## EXERCISE
Your answer is one number: the count of lines below that hold the word "DoxyCompactItemize".

Start of Block

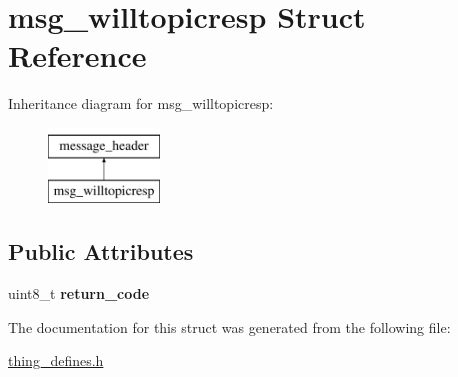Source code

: \hypertarget{structmsg__willtopicresp}{\section{msg\-\_\-willtopicresp Struct Reference}
\label{structmsg__willtopicresp}
}
Inheritance diagram for msg\-\_\-willtopicresp\-:\begin{figure}[H]
\begin{center}
\leavevmode
\includegraphics[height=2.000000cm]{structmsg__willtopicresp}
\end{center}
\end{figure}
\subsection*{Public Attributes}
\begin{DoxyCompactItemize}
\item 
\hypertarget{structmsg__willtopicresp_a0c5dc5afe02d246a3c657d258a47ead9}{uint8\-\_\-t {\bfseries return\-\_\-code}}\label{structmsg__willtopicresp_a0c5dc5afe02d246a3c657d258a47ead9}

\end{DoxyCompactItemize}


The documentation for this struct was generated from the following file\-:\begin{DoxyCompactItemize}
\item 
\hyperlink{thing__defines_8h}{thing\-\_\-defines.\-h}\end{DoxyCompactItemize}
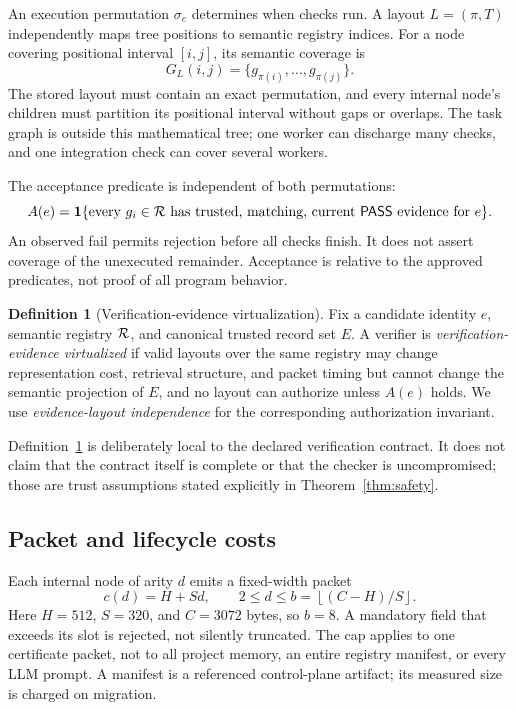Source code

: \documentclass[11pt]{article}
\theoremstyle{definition}\newtheorem{definition}[theorem]{Definition}
\newcommand{\PASS}{\mathsf{PASS}}\newcommand{\FAIL}{\mathsf{FAIL}}\newcommand{\UNKNOWN}{\mathsf{UNKNOWN}}
\begin{document}
An execution permutation $\sigma_e$ determines when checks run. A layout $L=(\pi,T)$ independently maps tree positions to semantic registry indices. For a node covering positional interval $[i,j]$, its semantic coverage is
\begin{equation}
 G_L(i,j)=\{g_{\pi(i)},\ldots,g_{\pi(j)}\}.
\end{equation}
The stored layout must contain an exact permutation, and every internal node's children must partition its positional interval without gaps or overlaps. The task graph is outside this mathematical tree; one worker can discharge many checks, and one integration check can cover several workers.

The acceptance predicate is independent of both permutations:
\begin{equation}\label{eq:accept}
 A(e)=\ind\{\text{every }g_i\in\R\text{ has trusted, matching, current }\PASS\text{ evidence for }e\}.
\end{equation}
An observed fail permits rejection before all checks finish. It does not assert coverage of the unexecuted remainder. Acceptance is relative to the approved predicates, not proof of all program behavior.

\begin{definition}[Verification-evidence virtualization]\label{def:eli}
Fix a candidate identity $e$, semantic registry $\R$, and canonical trusted record set $E$. A verifier is \emph{verification-evidence virtualized} if valid layouts over the same registry may change representation cost, retrieval structure, and packet timing but cannot change the semantic projection of $E$, and no layout can authorize unless $A(e)$ holds. We use \emph{evidence-layout independence} for the corresponding authorization invariant.
\end{definition}
Definition~\ref{def:eli} is deliberately local to the declared verification contract. It does not claim that the contract itself is complete or that the checker is uncompromised; those are trust assumptions stated explicitly in Theorem~\ref{thm:safety}.

\subsection{Packet and lifecycle costs}
Each internal node of arity $d$ emits a fixed-width packet
\begin{equation}\label{eq:packet}
 c(d)=H+Sd,\qquad 2\le d\le b=\left\lfloor(C-H)/S\right\rfloor.
\end{equation}
Here $H=512$, $S=320$, and $C=3072$ bytes, so $b=8$. A mandatory field that exceeds its slot is rejected, not silently truncated. The cap applies to one certificate packet, not to all project memory, an entire registry manifest, or every LLM prompt. A manifest is a referenced control-plane artifact; its measured size is charged on migration.
\end{document}
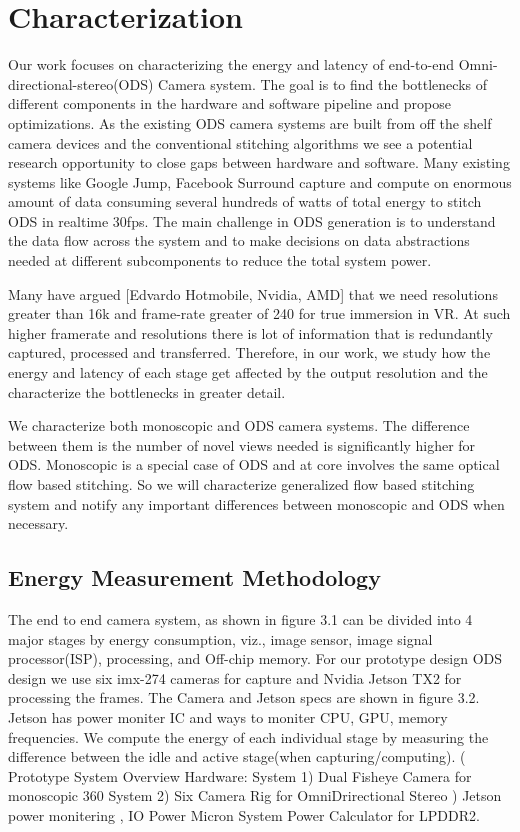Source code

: \chapter{Characterization}

Our work focuses on characterizing the energy and latency of end-to-end Omni-directional-stereo(ODS) Camera  system. The goal is to find the bottlenecks of different components in the hardware and software pipeline and propose optimizations. As the existing ODS camera systems are built from off the shelf camera devices and the conventional stitching algorithms we see a potential research opportunity to close gaps between hardware and software. Many existing systems like Google Jump, Facebook Surround capture and compute on enormous amount of data consuming several hundreds of watts of total energy to stitch ODS in realtime 30fps. The main challenge in ODS generation is to understand the data flow across the system and to make decisions on data abstractions needed at different subcomponents to reduce the total system power.

Many have argued [Edvardo Hotmobile, Nvidia, AMD] that we need resolutions greater than 16k and frame-rate greater of 240 for true immersion in VR. At such higher framerate and resolutions there is lot of information that is redundantly captured, processed and transferred. Therefore, in our work, we study how the energy and latency of each stage get affected by the output resolution and the characterize the bottlenecks in greater detail. 

We characterize both monoscopic and ODS camera systems. The difference between them is the number of novel views needed is significantly higher for ODS. Monoscopic is a special case of ODS and at core involves the same optical flow based stitching. So we will characterize generalized flow based stitching system and notify any important differences between monoscopic and ODS when necessary.\newline

\section{Energy Measurement Methodology}

The end to end camera system, as shown in figure 3.1 can be divided into 4 major stages by energy consumption, viz., image sensor, image signal processor(ISP), processing, and Off-chip memory. For our prototype design ODS design we use six imx-274 cameras for capture and Nvidia Jetson TX2 for processing the frames. The Camera and Jetson specs are shown in figure 3.2. Jetson has power moniter IC and ways to moniter CPU, GPU, memory frequencies. We compute the energy of each individual stage by measuring the difference between the idle and active stage(when capturing/computing).
(
Prototype System Overview \newline
Hardware:
System 1) Dual Fisheye Camera for monoscopic 360
System 2) Six Camera Rig for OmniDrirectional Stereo
)
Jetson power monitering , IO Power
Micron System Power Calculator for LPDDR2. \newline

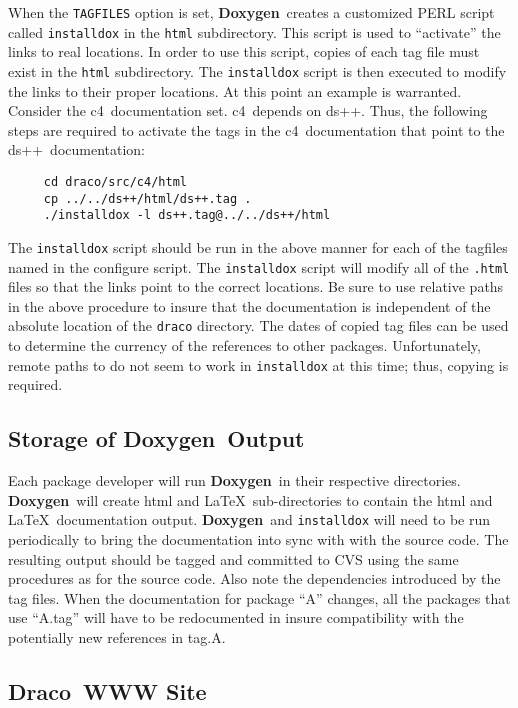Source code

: \documentclass[11pt]{nmemo}
\newcommand{\draco}{{\normalfont\sffamily Draco}}
\newcommand{\doxy}{{\normalfont\bfseries Doxygen}}
\newcommand{\dsxx}{{\normalfont\sffamily ds++}}
\newcommand{\cfour}{{\normalfont\sffamily c4}}
\begin{document}
When the \texttt{TAGFILES} option is set, \doxy\ creates a customized
PERL script called \texttt{installdox} in the \texttt{html}
subdirectory.  This script is used to ``activate'' the links to real
locations.  In order to use this script, copies of each tag file must
exist in the \texttt{html} subdirectory.  The \texttt{installdox}
script is then executed to modify the links to their proper locations.
At this point an example is warranted.  Consider the \cfour\ 
documentation set.  \cfour\ depends on \dsxx.  Thus, the following
steps are required to activate the tags in the \cfour\ documentation
that point to the \dsxx\ documentation:
\begin{verbatim}
     cd draco/src/c4/html
     cp ../../ds++/html/ds++.tag .
     ./installdox -l ds++.tag@../../ds++/html
\end{verbatim}
 The \texttt{installdox} script should be run in the above manner for each
of the tagfiles named in the configure script.
The \texttt{installdox} script will modify all of the \texttt{.html}
files so that the links point to the correct locations.  Be sure to 
use relative paths in the above procedure to insure that the 
documentation is independent of the
absolute location of the \texttt{draco} directory.  The dates of
copied tag files
can be used to determine the currency of the references to other packages.
Unfortunately, remote paths to do not seem to work in
\texttt{installdox} at this time; thus, copying is required.

\subsection{Storage of \doxy\ Output}

Each package developer will run \doxy\ in their respective
directories.  \doxy\ will create html and \LaTeX\ sub-directories to
contain the html and \LaTeX\ documentation output. \doxy\ and
\texttt{installdox} will need to
be run periodically to bring the documentation into sync with with the
source code. The resulting output should be tagged and committed to
CVS using the same procedures as for the source code. Also note the
dependencies introduced by the tag files.
When the documentation for package ``A'' changes, all the packages
that use ``A.tag'' will have to be redocumented in insure compatibility
with the potentially new references in tag.A.

\subsection{\draco\ WWW Site}
\end{document}
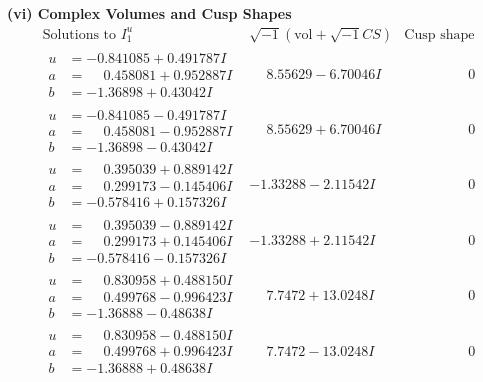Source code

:\documentclass[1p]{elsarticle_modified}
\theoremstyle{definition}
\newcommand{\I}{\sqrt{-1}}
\begin{document}
\newpage\flushleft \textbf{(vi) Complex Volumes and Cusp Shapes}
$$\begin{array}{c|c|c}  
\text{Solutions to }I^u_{1}& \I (\text{vol} + \sqrt{-1}CS) & \text{Cusp shape}\\
 \hline 
\begin{aligned}
u &= -0.841085 + 0.491787 I \\
a &= \phantom{-}0.458081 + 0.952887 I \\
b &= -1.36898 + 0.43042 I\end{aligned}
 & \phantom{-}8.55629 - 6.70046 I & \phantom{-0.000000 } 0 \\ \hline\begin{aligned}
u &= -0.841085 - 0.491787 I \\
a &= \phantom{-}0.458081 - 0.952887 I \\
b &= -1.36898 - 0.43042 I\end{aligned}
 & \phantom{-}8.55629 + 6.70046 I & \phantom{-0.000000 } 0 \\ \hline\begin{aligned}
u &= \phantom{-}0.395039 + 0.889142 I \\
a &= \phantom{-}0.299173 - 0.145406 I \\
b &= -0.578416 + 0.157326 I\end{aligned}
 & -1.33288 - 2.11542 I & \phantom{-0.000000 } 0 \\ \hline\begin{aligned}
u &= \phantom{-}0.395039 - 0.889142 I \\
a &= \phantom{-}0.299173 + 0.145406 I \\
b &= -0.578416 - 0.157326 I\end{aligned}
 & -1.33288 + 2.11542 I & \phantom{-0.000000 } 0 \\ \hline\begin{aligned}
u &= \phantom{-}0.830958 + 0.488150 I \\
a &= \phantom{-}0.499768 - 0.996423 I \\
b &= -1.36888 - 0.48638 I\end{aligned}
 & \phantom{-}7.7472 + 13.0248 I & \phantom{-0.000000 } 0 \\ \hline\begin{aligned}
u &= \phantom{-}0.830958 - 0.488150 I \\
a &= \phantom{-}0.499768 + 0.996423 I \\
b &= -1.36888 + 0.48638 I\end{aligned}
 & \phantom{-}7.7472 - 13.0248 I & \phantom{-0.000000 } 0 \\ \hline\begin{aligned}

\end{aligned}
\end{array}$$
\end{document}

End of Block

## PROBLEM SOLUTION
4